Set down the entries again word for word, without any of the images.

ENTRIES SHOWN:
--- START ---

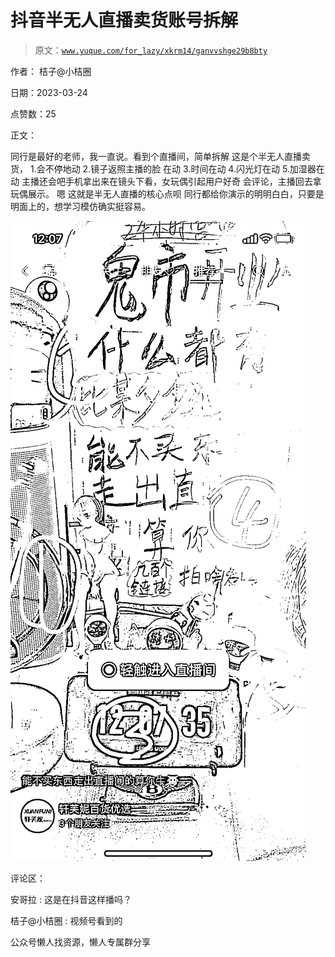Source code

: # 抖音半无人直播卖货账号拆解

> 原文：[`www.yuque.com/for_lazy/xkrm14/ganvvshge29b8bty`](https://www.yuque.com/for_lazy/xkrm14/ganvvshge29b8bty)



作者： 桔子@小桔圈



日期：2023-03-24



点赞数：25

<ne-card data-card-name="hr" data-card-type="block" id="eAJmi" data-event-boundary="card">

正文：



同行是最好的老师，我一直说。看到个直播间，简单拆解 这是个半无人直播卖货， 1.会不停地动 2.镜子返照主播的脸 在动 3.时间在动 4.闪光灯在动 5.加湿器在动 主播还会吧手机拿出来在镜头下看，女玩偶引起用户好奇 会评论，主播回去拿玩偶展示。 嗯 这就是半无人直播的核心点呗 同行都给你演示的明明白白，只要是明面上的，想学习模仿确实挺容易。



<ne-card data-card-name="image" data-card-type="inline" id="VbQZ0" data-event-boundary="card">![](img/b29b1bfc13b23f3b8a958c792487a0b5.png)</ne-card>

<ne-card data-card-name="hr" data-card-type="block" id="LSiSN" data-event-boundary="card">

评论区：



安哥拉 : 这是在抖音这样播吗？



桔子@小桔圈 : 视频号看到的

<ne-card data-card-name="hr" data-card-type="block" id="TG8zv" data-event-boundary="card">

公众号懒人找资源，懒人专属群分享

</ne-card></ne-card></ne-card>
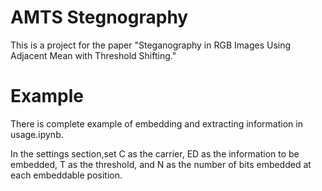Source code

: # AMTS Stegnography

This is a project for the paper "Steganography in RGB Images Using Adjacent Mean with Threshold Shifting."

# Example
There is complete example of embedding and extracting information in usage.ipynb.

In the settings section,set C as the carrier,
ED as the information to be embedded,
T as the threshold, and N as the number of bits embedded at each embeddable position.
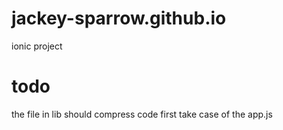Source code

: # jackey-sparrow.github.io

ionic project 

# todo
 the file in lib should compress code first
 take case of the app.js
 

　
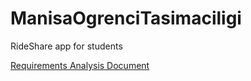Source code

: # ManisaOgrenciTasimaciligi
RideShare app for students

[Requirements Analysis Document](Design/RequirementsAnalysisDocument.md)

--- END ---

THE ANSWER:
Source code

: # 抖音半无人直播卖货账号拆解

> 原文：[`www.yuque.com/for_lazy/xkrm14/ganvvshge29b8bty`](https://www.yuque.com/for_lazy/xkrm14/ganvvshge29b8bty)



作者： 桔子@小桔圈



日期：2023-03-24



点赞数：25

<ne-card data-card-name="hr" data-card-type="block" id="eAJmi" data-event-boundary="card">

正文：



同行是最好的老师，我一直说。看到个直播间，简单拆解 这是个半无人直播卖货， 1.会不停地动 2.镜子返照主播的脸 在动 3.时间在动 4.闪光灯在动 5.加湿器在动 主播还会吧手机拿出来在镜头下看，女玩偶引起用户好奇 会评论，主播回去拿玩偶展示。 嗯 这就是半无人直播的核心点呗 同行都给你演示的明明白白，只要是明面上的，想学习模仿确实挺容易。



<ne-card data-card-name="image" data-card-type="inline" id="VbQZ0" data-event-boundary="card">![](img/b29b1bfc13b23f3b8a958c792487a0b5.png)</ne-card>

<ne-card data-card-name="hr" data-card-type="block" id="LSiSN" data-event-boundary="card">

评论区：



安哥拉 : 这是在抖音这样播吗？



桔子@小桔圈 : 视频号看到的

<ne-card data-card-name="hr" data-card-type="block" id="TG8zv" data-event-boundary="card">

公众号懒人找资源，懒人专属群分享

</ne-card></ne-card></ne-card>
Source code

: # AMTS Stegnography

This is a project for the paper "Steganography in RGB Images Using Adjacent Mean with Threshold Shifting."

# Example
There is complete example of embedding and extracting information in usage.ipynb.

In the settings section,set C as the carrier,
ED as the information to be embedded,
T as the threshold, and N as the number of bits embedded at each embeddable position.
Source code

: # jackey-sparrow.github.io

ionic project 

# todo
 the file in lib should compress code first
 take case of the app.js
 

　
Source code

: # ManisaOgrenciTasimaciligi
RideShare app for students

[Requirements Analysis Document](Design/RequirementsAnalysisDocument.md)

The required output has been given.